- Exercise goal:
Which of the lines below mention the word "first"? Pull each one out.

=== Given records ===

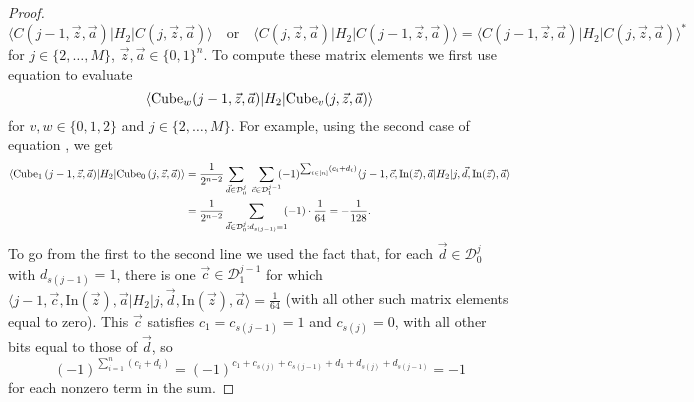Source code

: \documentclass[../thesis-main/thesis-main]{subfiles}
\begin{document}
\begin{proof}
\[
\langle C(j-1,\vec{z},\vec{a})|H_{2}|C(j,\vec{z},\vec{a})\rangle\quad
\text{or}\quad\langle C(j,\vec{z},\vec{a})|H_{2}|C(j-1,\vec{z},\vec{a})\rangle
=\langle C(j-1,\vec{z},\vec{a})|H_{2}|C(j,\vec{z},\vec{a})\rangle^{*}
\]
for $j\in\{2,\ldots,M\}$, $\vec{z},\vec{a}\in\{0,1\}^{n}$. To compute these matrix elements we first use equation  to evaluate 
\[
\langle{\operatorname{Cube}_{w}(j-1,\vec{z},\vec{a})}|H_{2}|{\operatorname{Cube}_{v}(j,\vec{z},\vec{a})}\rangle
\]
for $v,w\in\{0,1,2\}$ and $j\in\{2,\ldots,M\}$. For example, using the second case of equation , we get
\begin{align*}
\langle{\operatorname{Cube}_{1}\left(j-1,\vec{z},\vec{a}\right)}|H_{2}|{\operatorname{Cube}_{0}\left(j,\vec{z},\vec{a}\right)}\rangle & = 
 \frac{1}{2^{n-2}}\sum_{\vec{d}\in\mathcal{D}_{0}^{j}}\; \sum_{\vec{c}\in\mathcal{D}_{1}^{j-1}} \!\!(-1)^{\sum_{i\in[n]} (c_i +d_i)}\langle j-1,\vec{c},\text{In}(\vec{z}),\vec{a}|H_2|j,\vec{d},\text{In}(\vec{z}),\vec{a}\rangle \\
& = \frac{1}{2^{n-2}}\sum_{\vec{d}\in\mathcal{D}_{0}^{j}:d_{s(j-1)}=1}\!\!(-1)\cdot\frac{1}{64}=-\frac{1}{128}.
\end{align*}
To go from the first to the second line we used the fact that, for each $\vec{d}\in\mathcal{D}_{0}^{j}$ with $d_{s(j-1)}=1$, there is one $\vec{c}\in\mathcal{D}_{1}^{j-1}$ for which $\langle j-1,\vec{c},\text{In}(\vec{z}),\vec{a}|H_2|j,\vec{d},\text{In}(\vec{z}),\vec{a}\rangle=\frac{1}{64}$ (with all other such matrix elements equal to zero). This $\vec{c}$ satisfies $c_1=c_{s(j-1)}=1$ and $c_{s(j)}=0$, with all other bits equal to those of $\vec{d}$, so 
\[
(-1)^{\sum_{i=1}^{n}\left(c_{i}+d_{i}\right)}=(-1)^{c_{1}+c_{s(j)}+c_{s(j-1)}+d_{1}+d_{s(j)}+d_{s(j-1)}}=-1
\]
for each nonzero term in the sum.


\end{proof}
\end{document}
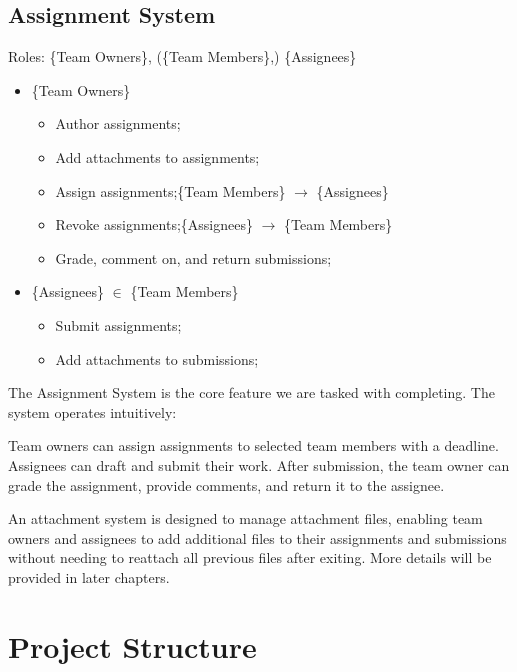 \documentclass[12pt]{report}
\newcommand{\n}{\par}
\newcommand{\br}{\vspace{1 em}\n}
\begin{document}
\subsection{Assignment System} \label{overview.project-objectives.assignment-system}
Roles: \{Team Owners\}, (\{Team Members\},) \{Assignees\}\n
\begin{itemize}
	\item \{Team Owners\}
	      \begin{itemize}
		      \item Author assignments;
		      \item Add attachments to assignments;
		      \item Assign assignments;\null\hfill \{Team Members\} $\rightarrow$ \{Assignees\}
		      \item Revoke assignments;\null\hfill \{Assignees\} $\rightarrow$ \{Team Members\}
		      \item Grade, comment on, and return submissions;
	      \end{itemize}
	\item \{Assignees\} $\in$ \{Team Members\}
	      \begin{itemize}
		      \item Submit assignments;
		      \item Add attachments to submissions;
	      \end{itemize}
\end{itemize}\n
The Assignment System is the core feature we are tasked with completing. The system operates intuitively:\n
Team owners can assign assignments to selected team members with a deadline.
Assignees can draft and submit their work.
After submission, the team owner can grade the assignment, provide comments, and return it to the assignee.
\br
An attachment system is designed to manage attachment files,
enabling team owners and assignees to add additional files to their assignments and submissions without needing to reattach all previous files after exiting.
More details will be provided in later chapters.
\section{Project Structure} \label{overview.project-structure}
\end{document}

===
=== Given records ===

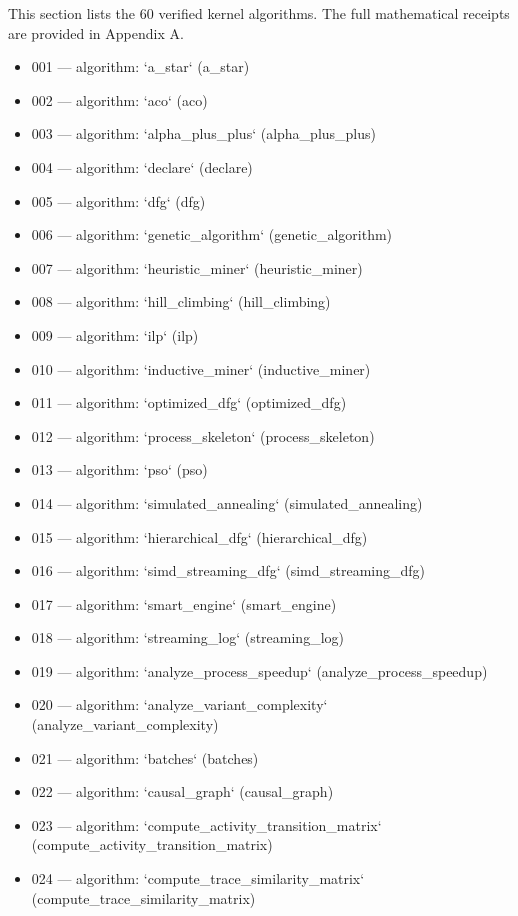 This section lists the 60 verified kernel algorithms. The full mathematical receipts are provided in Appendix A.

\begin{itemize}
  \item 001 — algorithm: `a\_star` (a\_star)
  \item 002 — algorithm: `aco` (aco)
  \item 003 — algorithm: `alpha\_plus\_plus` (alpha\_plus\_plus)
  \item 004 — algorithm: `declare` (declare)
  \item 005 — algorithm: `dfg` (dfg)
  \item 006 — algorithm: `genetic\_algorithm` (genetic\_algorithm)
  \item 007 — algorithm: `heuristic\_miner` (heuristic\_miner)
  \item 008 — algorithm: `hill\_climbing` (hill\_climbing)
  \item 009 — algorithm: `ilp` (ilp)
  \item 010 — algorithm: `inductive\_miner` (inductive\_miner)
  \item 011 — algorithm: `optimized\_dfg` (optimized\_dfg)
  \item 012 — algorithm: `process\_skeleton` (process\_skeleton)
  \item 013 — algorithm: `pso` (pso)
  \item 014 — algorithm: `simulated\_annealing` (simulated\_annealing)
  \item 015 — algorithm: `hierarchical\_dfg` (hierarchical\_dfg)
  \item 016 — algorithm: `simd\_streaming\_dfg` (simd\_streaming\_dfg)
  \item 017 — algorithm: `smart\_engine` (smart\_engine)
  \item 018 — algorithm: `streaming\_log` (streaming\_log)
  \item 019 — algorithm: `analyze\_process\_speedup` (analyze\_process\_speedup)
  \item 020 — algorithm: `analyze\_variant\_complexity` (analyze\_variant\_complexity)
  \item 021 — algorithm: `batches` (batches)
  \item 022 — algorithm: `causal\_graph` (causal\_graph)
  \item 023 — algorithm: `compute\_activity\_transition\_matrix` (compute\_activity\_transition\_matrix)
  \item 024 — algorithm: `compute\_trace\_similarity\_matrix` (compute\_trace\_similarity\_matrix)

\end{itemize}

===
=== Given records ===

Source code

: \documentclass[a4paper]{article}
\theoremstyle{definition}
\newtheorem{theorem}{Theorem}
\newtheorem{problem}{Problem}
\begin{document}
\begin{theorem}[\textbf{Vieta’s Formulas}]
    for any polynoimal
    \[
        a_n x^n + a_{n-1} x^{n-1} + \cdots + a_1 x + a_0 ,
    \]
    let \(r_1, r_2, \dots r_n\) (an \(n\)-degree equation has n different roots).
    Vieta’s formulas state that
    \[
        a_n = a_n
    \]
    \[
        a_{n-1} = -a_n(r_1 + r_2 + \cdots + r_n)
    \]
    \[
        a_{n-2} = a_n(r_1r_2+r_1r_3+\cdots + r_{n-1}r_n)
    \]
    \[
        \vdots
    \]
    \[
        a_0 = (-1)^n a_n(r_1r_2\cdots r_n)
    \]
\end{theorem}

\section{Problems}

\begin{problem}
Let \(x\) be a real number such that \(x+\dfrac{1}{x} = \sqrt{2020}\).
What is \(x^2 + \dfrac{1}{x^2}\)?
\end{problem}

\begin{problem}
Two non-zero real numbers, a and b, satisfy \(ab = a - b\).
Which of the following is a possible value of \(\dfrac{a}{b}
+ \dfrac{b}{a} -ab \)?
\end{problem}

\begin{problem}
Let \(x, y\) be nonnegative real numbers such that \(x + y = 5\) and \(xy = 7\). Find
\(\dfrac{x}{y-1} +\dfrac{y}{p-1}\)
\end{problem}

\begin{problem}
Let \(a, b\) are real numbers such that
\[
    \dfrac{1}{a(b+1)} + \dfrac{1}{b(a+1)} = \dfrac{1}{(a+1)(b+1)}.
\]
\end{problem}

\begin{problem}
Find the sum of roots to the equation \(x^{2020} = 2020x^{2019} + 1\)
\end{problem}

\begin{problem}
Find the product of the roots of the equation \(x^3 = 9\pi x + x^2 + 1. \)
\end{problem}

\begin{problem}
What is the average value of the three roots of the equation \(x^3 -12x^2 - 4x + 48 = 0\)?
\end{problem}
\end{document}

===

- Your response:
for $j\in\{2,\ldots,M\}$, $\vec{z},\vec{a}\in\{0,1\}^{n}$. To compute these matrix elements we first use equation  to evaluate 
To go from the first to the second line we used the fact that, for each $\vec{d}\in\mathcal{D}_{0}^{j}$ with $d_{s(j-1)}=1$, there is one $\vec{c}\in\mathcal{D}_{1}^{j-1}$ for which $\langle j-1,\vec{c},\text{In}(\vec{z}),\vec{a}|H_2|j,\vec{d},\text{In}(\vec{z}),\vec{a}\rangle=\frac{1}{64}$ (with all other such matrix elements equal to zero). This $\vec{c}$ satisfies $c_1=c_{s(j-1)}=1$ and $c_{s(j)}=0$, with all other bits equal to those of $\vec{d}$, so 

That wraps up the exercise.